I have some money drawing incense, a green candle, a white mojo bag, and some other trinkets and a really nice deck of tarot cards (the fantastical creature deck) that I'd like to incorporate as well. 
I'm just looking for some more ideas/trinkets/words/chants etc that I can use to make this as effective as I can. 


Thanks!

----------


## Plarkenstorf

Channel the mighty spirit of Craigslist.

----------


## serpent

If your gonna sell out, why not do it right on the street corner. You know who else works there .......

----------


## Belphebe

You seem to be doing everything right, so go with what you have. You can write your petition on a piece of paper put money drawing oil on it, and burn the paper over the candle envisioning what you want, then forget about it.

----------


## Azaziel

> I posted this under the Witchcraft section, but I realized it would probably get better results under this section, so here it is again:
> 
> I want to premise this by saying that I don't want you to give me spells, but I'd like some ideas brainstorming for a money drawing spell that I'd like to cast either tonight or tomorrow night. 
> I know many people will tell me to do whatever feels right to me, but right now I'm a little unsure of what I want to do and could just use some ideas to look at and pick from. 
> I have some money drawing incense, a green candle, a white mojo bag, and some other trinkets and a really nice deck of tarot cards (the fantastical creature deck) that I'd like to incorporate as well. 
> I'm just looking for some more ideas/trinkets/words/chants etc that I can use to make this as effective as I can. 
> 
> 
> Thanks!


You can save yourself of all the paraphernalia and get better results by masturbating in the shower every morning and watch dollar/pound/euro notes raining down on you as you come. This will give you small bundles of money. To really get wealthy you have to paradigm shift your world.

----------


## PrinceQuddus

what do you mean by paradigm shift your world.? what paradigm will you adopt

----------


## devakxes

I'd suggest doing it on a thursday - which connects with Jupiter and expansion/fortune.

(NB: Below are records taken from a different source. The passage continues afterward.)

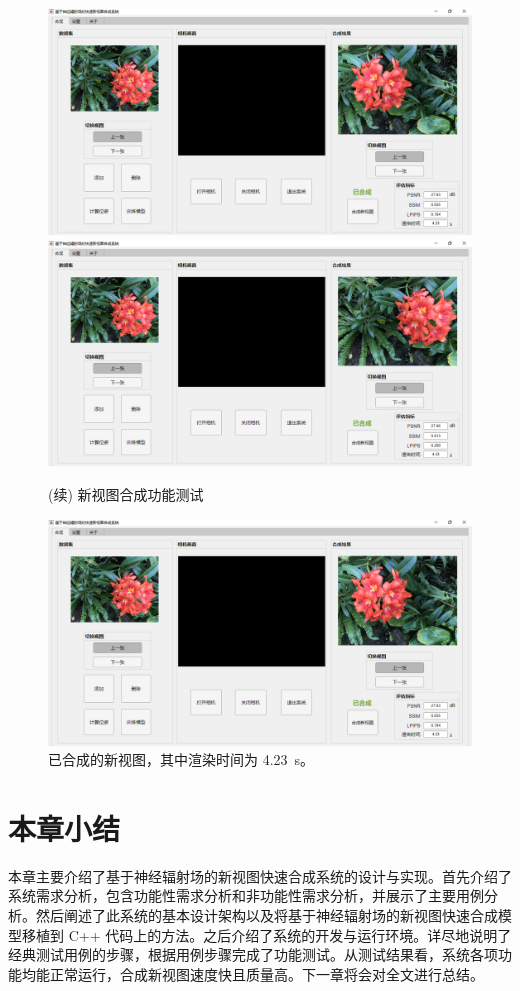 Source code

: \pagebreak
\begin{figure}[bhtp]
	\ContinuedFloat
	\centering
	{\includegraphics[width=0.45\linewidth]{figures/system/3-g.png}}
	{\includegraphics[width=0.45\linewidth]{figures/system/3-h.png}}
	\caption{(续) 新视图合成功能测试}
	\label{fig:viewsynthesis}
\end{figure}

\begin{figure}[htbp]
	\centering
	\includegraphics[width=0.95\linewidth]{figures/system/3-g.png}
	\caption{已合成的新视图，其中渲染时间为 \SI{4.23}{s}。}
	\label{fig:viewsynthesisBig}
\end{figure}
\section{本章小结}
本章主要介绍了基于神经辐射场的新视图快速合成系统的设计与实现。首先介绍了系统需求分析，包含功能性需求分析和非功能性需求分析，并展示了主要用例分析。然后阐述了此系统的基本设计架构以及将基于神经辐射场的新视图快速合成模型移植到 C++ 代码上的方法。之后介绍了系统的开发与运行环境。详尽地说明了经典测试用例的步骤，根据用例步骤完成了功能测试。从测试结果看，系统各项功能均能正常运行，合成新视图速度快且质量高。下一章将会对全文进行总结。

\cleardoublepage
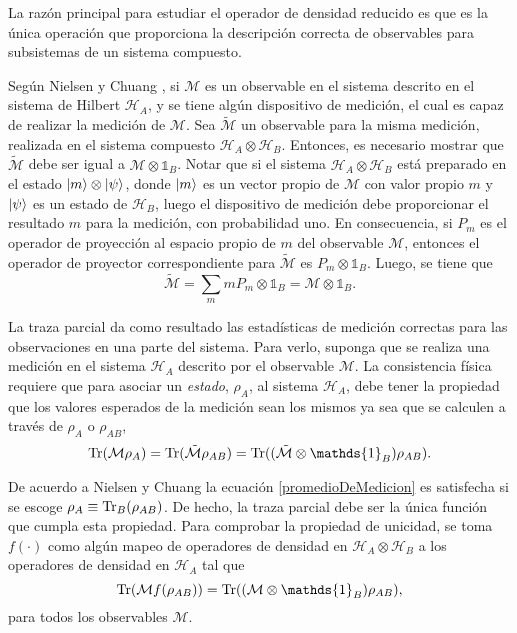 La razón principal para estudiar el operador de densidad reducido es que es la única operación que proporciona la descripción correcta de observables para subsistemas de un sistema compuesto. 

Según Nielsen y Chuang {\cite{nielsen_chuang_2010}}, si  $\mathcal{M}$ es un
observable en el sistema descrito en el sistema de Hilbert $\mathcal{H}_A$, y
se tiene algún dispositivo de medición, el cual es capaz de realizar la
medición de $\mathcal{M}$. Sea $\tilde{\mathcal{M}}$ un observable para la
misma medición, realizada en el sistema compuesto $\mathcal{H}_A\otimes
\mathcal{H}_B$. Entonces, es necesario mostrar que $\tilde{\mathcal{M}}$ debe
ser igual a $\mathcal{M}\otimes \mathds{1}_B$. Notar que si el sistema
$\mathcal{H}_A\otimes \mathcal{H}_B$ está preparado en el estado $|m \rangle
\otimes|\psi\rangle $, donde $|m\rangle $ es un vector propio de $\mathcal{M}$ con
valor propio $m$ y $|\psi\rangle$ es un estado de $\mathcal{H}_B$, luego el
dispositivo de medición debe proporcionar  el resultado $m$ para la medición,
con probabilidad uno. En consecuencia, si $P_m$ es el operador de proyección al
espacio propio de $m$ del observable $\mathcal{M}$, entonces el operador de
proyector correspondiente para $\tilde{\mathcal{M}}$ es $P_m\otimes
\mathds{1}_B$. Luego, se tiene que \[\mathcal{\tilde{M}}=\sum_m mP_m\otimes
\mathds{1}_B=\mathcal{M}\otimes \mathds{1}_B.\]

La traza parcial da como resultado las estadísticas de medición correctas para
las observaciones en una parte del sistema. Para verlo, suponga que se realiza
una medición en el sistema $\mathcal{H}_A$ descrito por el observable
$\mathcal{M}$. La consistencia física requiere que  para asociar un
\textit{estado}, $\rho_A$, al sistema $\mathcal{H}_A$, debe tener la propiedad
que los valores esperados de la medición sean los mismos ya sea que se calculen
a través de $\rho_A$ o $\rho_{AB}$, {\cite{nielsen_chuang_2010}}
\begin{equation}\label{promedioDeMedicion}\tr(\mathcal{M}\rho_A)=\tr(\mathcal{\tilde{M}}\rho_{AB})=\tr((\mathcal{\tilde{M}}\otimes
\mathds{1}_B)\rho_{AB}).\end{equation} 

De acuerdo a Nielsen y Chuang {\cite{nielsen_chuang_2010}} la ecuación
{\ref{promedioDeMedicion}} es satisfecha si se escoge $\rho_A\equiv {\rm Tr}_B(\rho
_{AB})$. De hecho, la traza parcial debe ser la única función que cumpla esta
propiedad. Para comprobar la propiedad de unicidad, se toma  $f(\cdot)$ como
algún mapeo de operadores de densidad en $\mathcal{H}_A\otimes \mathcal{H}_B$ a
los operadores de densidad en $\mathcal{H}_A$ tal que \[\tr(\mathcal{M}
f(\rho_{AB} )) = \tr((\mathcal{M}\otimes \mathds{1}_B )\rho_{AB} ),\] para
todos los observables $\mathcal{M}$. 

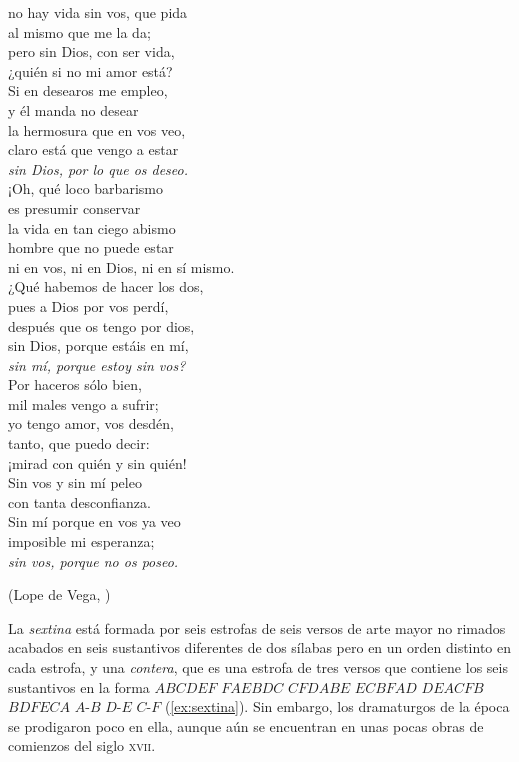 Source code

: \begin{exe}
\begin{multicols}{2}
	no hay vida sin vos, que pida\\
	al mismo que me la da;\\
	pero sin Dios, con ser vida,\\
	¿quién si no mi amor está?\\
	Si en desearos me empleo,\\
	y él manda no desear\\
	la hermosura que en vos veo,\\
	claro está que vengo a estar\\
	\textit{sin Dios, por lo que os deseo.}\vspace{.222\baselineskip}\\
	¡Oh, qué loco barbarismo\\
	es presumir conservar\\
	la vida en tan ciego abismo\\
	hombre que no puede estar\\
	ni en vos, ni en Dios, ni en sí mismo.\\
	¿Qué habemos de hacer los dos,\\
	pues a Dios por vos perdí,\\
	después que os tengo por dios,\\
	sin Dios, porque estáis en mí,\\
	\textit{sin mí, porque estoy sin vos?}\vspace{.222\baselineskip}\\
	Por haceros sólo bien,\\
	mil males vengo a sufrir;\\
	yo tengo amor, vos desdén,\\
	tanto, que puedo decir:\\
	¡mirad con quién y sin quién!\\
	Sin vos y sin mí peleo\\
	con tanta desconfianza.\\
	Sin mí porque en vos ya veo\\
	imposible mi esperanza;\\
	\textit{sin vos, porque no os poseo.}\end{multicols}	
	\strut\hfill(Lope de Vega, )
\end{exe}

La \textit{sextina} está formada por seis estrofas de seis versos de arte mayor no rimados acabados en seis sustantivos diferentes de dos sílabas pero en un orden distinto en cada estrofa, y una \textit{contera}, que es una estrofa de tres versos que contiene los seis sustantivos en la forma $ABCDEF$ $FAEBDC$ $CFDABE$ $ECBFAD$ $DEACFB$ $BDFECA$ $A\text{-}B$ $D\text{-}E$ $C\text{-}F$ (\ref{ex:sextina}). Sin embargo, los dramaturgos de la época se prodigaron poco en ella, aunque aún se encuentran en unas pocas obras de comienzos del siglo \textsc{xvii}.

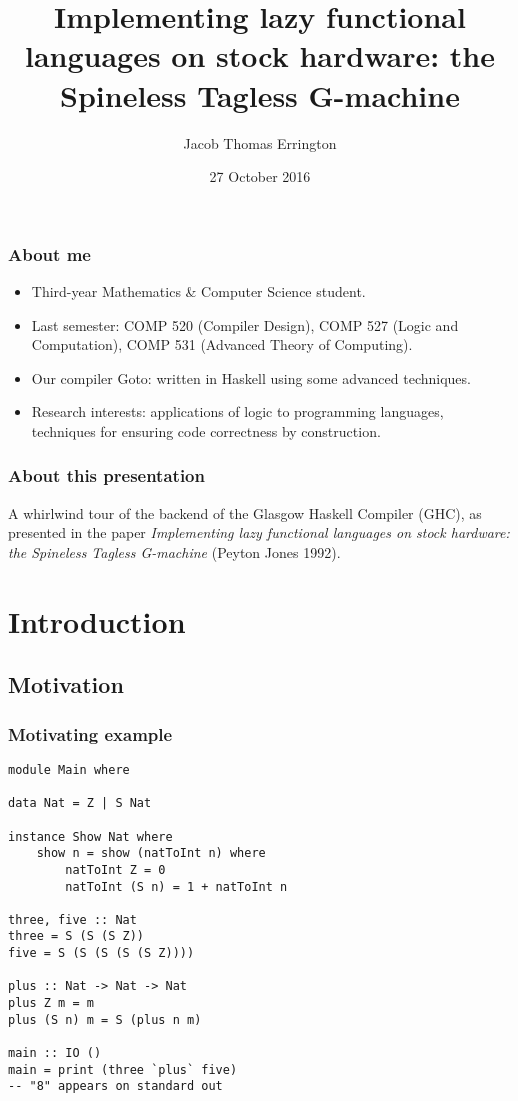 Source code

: \documentclass{beamer}
\author{Jacob Thomas Errington}
\title{
    Implementing lazy functional languages on stock hardware:
    the Spineless Tagless G-machine
}
\institute{McGill University}
\date{27 October 2016}
\begin{document}
\frame{\titlepage}

\begin{frame}
    \frametitle{About me}

    \begin{itemize}
        \item Third-year Mathematics \& Computer Science student.
        \item Last semester:
            COMP 520 (Compiler Design),
            COMP 527 (Logic and Computation),
            COMP 531 (Advanced Theory of Computing).
        \item Our compiler Goto: written in Haskell using some advanced
            techniques.
        \item Research interests: applications of logic to programming
            languages, techniques for ensuring code correctness by
            construction.
    \end{itemize}
\end{frame}

\begin{frame}
    \frametitle{About this presentation}

    A whirlwind tour of the backend of the Glasgow Haskell Compiler (GHC), as
    presented in the paper \emph{Implementing lazy functional languages on
    stock hardware: the Spineless Tagless G-machine} (Peyton Jones 1992).

    \tableofcontents
\end{frame}

\section{Introduction}

\subsection{Motivation}

\begin{frame}
    \frametitle{Motivating example}

    \begin{lstlisting}
module Main where

data Nat = Z | S Nat

instance Show Nat where
    show n = show (natToInt n) where
        natToInt Z = 0
        natToInt (S n) = 1 + natToInt n

three, five :: Nat
three = S (S (S Z))
five = S (S (S (S (S Z))))

plus :: Nat -> Nat -> Nat
plus Z m = m
plus (S n) m = S (plus n m)

main :: IO ()
main = print (three `plus` five)
-- "8" appears on standard out
    \end{lstlisting}
\end{frame}
\end{document}
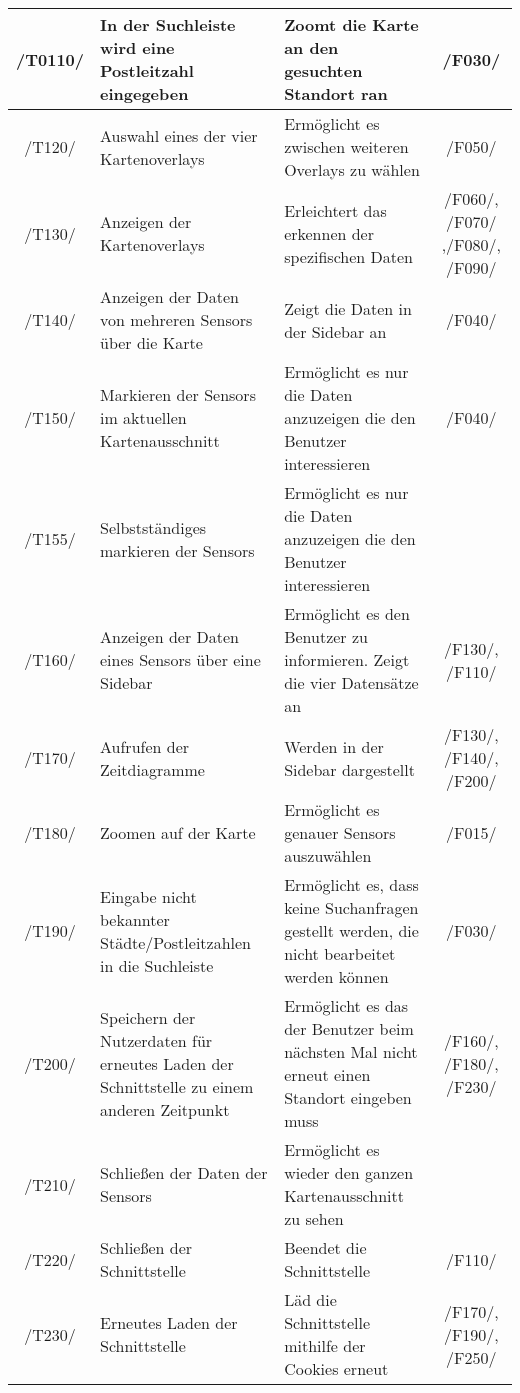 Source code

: \begin{tabularx}{\textwidth}{| c | X | X | c |}
    \hline
    /T0110/ & In der Suchleiste wird eine Postleitzahl eingegeben & Zoomt die Karte an den gesuchten Standort ran &  /F030/ \\
    \hline
    /T120/ & Auswahl eines der vier \glspl{Kartenoverlay} & Ermöglicht es zwischen weiteren Overlays zu wählen & /F050/ \\
    \hline
    /T130/ & Anzeigen der \glspl{Kartenoverlay} & Erleichtert das erkennen der spezifischen Daten & /F060/, /F070/ ,/F080/, /F090/ \\
    \hline
    /T140/ & Anzeigen der Daten von mehreren \glspl{Sensor} über die Karte & Zeigt die Daten in der Sidebar an & /F040/ \\
    \hline
    /T150/ & Markieren der \glspl{Sensor} im aktuellen Kartenausschnitt & Ermöglicht es nur die Daten anzuzeigen die den Benutzer interessieren & /F040/ \\
    \hline 
    /T155/ & Selbstständiges markieren der \glspl{Sensor} & Ermöglicht es nur die Daten anzuzeigen die den Benutzer interessieren & \\
    \hline
    /T160/ & Anzeigen der Daten eines Sensors über eine \gls{Sidebar} & Ermöglicht es den Benutzer zu informieren. Zeigt die vier Datensätze an &  /F130/, /F110/ \\
    \hline
    /T170/ & Aufrufen der Zeitdiagramme & Werden in der \gls{Sidebar} dargestellt & /F130/, /F140/, /F200/ \\
    \hline
    /T180/ & Zoomen auf der Karte & Ermöglicht es genauer \glspl{Sensor} auszuwählen & /F015/ \\
    \hline
    /T190/ & Eingabe nicht bekannter Städte/Postleitzahlen in die Suchleiste & Ermöglicht es, dass keine Suchanfragen gestellt werden, die nicht bearbeitet werden können & /F030/ \\
    \hline
    /T200/ & Speichern der Nutzerdaten für erneutes Laden der Schnittstelle zu einem anderen Zeitpunkt & Ermöglicht es das der Benutzer beim nächsten Mal nicht erneut einen Standort eingeben muss & /F160/, /F180/, /F230/ \\
    \hline
    /T210/ & Schließen der Daten der \glspl{Sensor} & Ermöglicht es wieder den ganzen Kartenausschnitt zu sehen & \\
    \hline
    /T220/ & Schließen der Schnittstelle & Beendet die Schnittstelle & /F110/ \\
    \hline
    /T230/ & Erneutes Laden der Schnittstelle & Läd die Schnittstelle mithilfe der Cookies erneut & /F170/, /F190/, /F250/ \\
    \hline
\end{tabularx}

Dandelion wine is also supposed to be good in these kinds of working. I'm sure rum could be as well.

----------


## CynicalSoul

One thing I've tried and found success with, is drawing the sigil of Jupiter on a piece of paper, small enough to put in your wallet. Charge it. Wrap a dollar around it. Charge it again. Put in your wallet, and attract money. You are basically creating a metaphysical money magnet (Use this thought when charging). Just recharge when it's effectiveness seems to diminish. Just some simple chaos magic.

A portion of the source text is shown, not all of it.